**Problem statement**
Please take the records that follow and repeat exactly the lines starting with the line with "Проанализировав полученные данные" and going on through the line with "проанализировано поведение клиентов".

**Available data**
=== Begin Enclosure ===
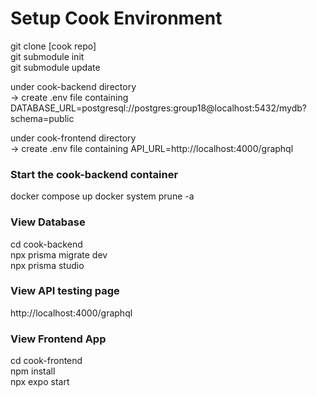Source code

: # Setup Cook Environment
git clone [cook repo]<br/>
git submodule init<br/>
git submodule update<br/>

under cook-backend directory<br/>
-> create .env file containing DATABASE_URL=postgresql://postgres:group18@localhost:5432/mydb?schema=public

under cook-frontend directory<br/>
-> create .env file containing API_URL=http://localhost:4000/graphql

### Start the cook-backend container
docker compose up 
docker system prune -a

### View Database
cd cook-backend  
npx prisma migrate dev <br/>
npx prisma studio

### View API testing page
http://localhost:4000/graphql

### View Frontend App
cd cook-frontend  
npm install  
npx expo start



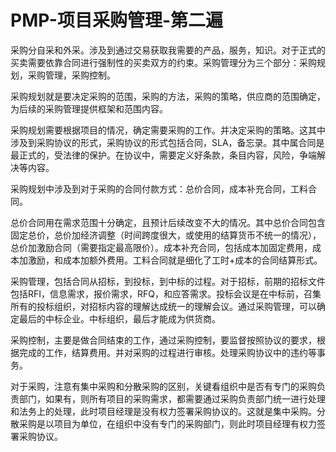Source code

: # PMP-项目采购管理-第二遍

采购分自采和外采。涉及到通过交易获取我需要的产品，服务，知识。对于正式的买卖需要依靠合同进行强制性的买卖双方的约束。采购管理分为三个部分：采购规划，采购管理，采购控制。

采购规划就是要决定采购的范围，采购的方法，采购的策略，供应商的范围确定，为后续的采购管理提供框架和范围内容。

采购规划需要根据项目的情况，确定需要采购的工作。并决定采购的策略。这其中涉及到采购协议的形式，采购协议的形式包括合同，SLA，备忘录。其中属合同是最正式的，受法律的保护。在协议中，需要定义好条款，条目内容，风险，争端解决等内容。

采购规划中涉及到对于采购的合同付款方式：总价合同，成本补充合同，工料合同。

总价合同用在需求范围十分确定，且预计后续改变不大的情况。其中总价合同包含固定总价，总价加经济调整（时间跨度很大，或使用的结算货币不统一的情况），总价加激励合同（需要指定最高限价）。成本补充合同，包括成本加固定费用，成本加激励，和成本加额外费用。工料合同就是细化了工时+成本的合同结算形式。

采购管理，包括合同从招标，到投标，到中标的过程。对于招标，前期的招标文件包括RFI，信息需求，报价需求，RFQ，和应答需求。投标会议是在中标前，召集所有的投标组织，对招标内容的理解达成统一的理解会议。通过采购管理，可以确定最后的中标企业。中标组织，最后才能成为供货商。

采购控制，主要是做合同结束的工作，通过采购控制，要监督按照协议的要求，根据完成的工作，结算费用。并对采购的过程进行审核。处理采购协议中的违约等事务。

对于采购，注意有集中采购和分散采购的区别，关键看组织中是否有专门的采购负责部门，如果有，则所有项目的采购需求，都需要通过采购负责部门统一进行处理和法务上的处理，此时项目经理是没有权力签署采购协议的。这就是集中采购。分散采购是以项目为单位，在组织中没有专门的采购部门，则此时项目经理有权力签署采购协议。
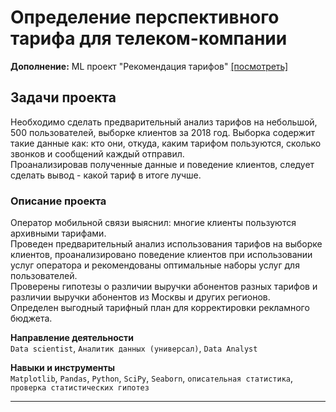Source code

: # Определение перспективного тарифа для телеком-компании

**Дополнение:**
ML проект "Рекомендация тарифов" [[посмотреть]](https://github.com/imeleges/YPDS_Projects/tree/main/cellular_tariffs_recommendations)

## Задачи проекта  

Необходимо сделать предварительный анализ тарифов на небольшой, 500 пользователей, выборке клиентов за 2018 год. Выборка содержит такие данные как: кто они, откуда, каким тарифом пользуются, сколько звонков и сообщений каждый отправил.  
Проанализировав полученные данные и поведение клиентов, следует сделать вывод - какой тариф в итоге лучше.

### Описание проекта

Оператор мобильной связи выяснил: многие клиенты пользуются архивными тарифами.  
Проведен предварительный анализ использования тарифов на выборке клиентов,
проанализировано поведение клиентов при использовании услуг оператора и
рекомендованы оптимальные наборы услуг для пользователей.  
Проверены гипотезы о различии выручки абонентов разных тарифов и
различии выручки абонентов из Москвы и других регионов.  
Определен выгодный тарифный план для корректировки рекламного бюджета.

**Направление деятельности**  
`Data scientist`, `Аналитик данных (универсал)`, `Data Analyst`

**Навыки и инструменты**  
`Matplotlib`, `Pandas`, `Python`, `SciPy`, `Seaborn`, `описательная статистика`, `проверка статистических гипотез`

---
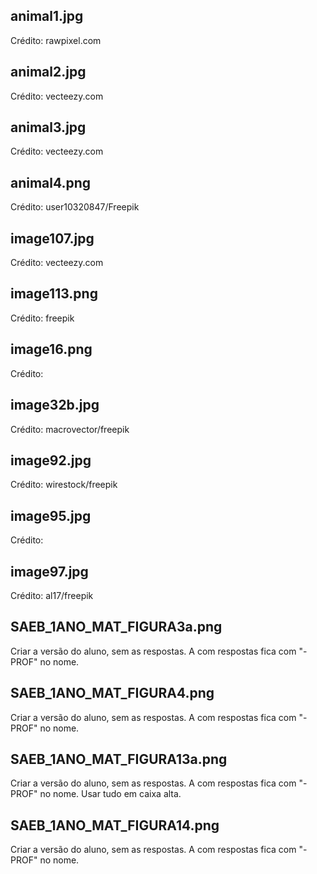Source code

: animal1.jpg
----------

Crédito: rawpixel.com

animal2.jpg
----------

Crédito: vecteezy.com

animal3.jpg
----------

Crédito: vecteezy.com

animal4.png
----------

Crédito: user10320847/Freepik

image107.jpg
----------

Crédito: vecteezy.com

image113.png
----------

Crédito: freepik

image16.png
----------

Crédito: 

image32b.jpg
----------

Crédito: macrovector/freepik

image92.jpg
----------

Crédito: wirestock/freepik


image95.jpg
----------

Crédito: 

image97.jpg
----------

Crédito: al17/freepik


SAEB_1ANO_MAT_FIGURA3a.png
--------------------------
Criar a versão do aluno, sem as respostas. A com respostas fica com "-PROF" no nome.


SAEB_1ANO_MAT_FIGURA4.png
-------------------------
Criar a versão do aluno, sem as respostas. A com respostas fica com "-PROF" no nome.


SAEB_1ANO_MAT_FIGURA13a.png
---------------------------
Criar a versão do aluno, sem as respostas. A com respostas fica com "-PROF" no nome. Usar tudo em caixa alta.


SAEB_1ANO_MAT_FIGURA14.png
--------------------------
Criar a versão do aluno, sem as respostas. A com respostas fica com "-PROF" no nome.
=== End Enclosure ===
**Response to the exercise**
Проанализировав полученные данные и поведение клиентов, следует сделать вывод - какой тариф в итоге лучше.

### Описание проекта

Оператор мобильной связи выяснил: многие клиенты пользуются архивными тарифами.  
Проведен предварительный анализ использования тарифов на выборке клиентов,
проанализировано поведение клиентов при использовании услуг оператора и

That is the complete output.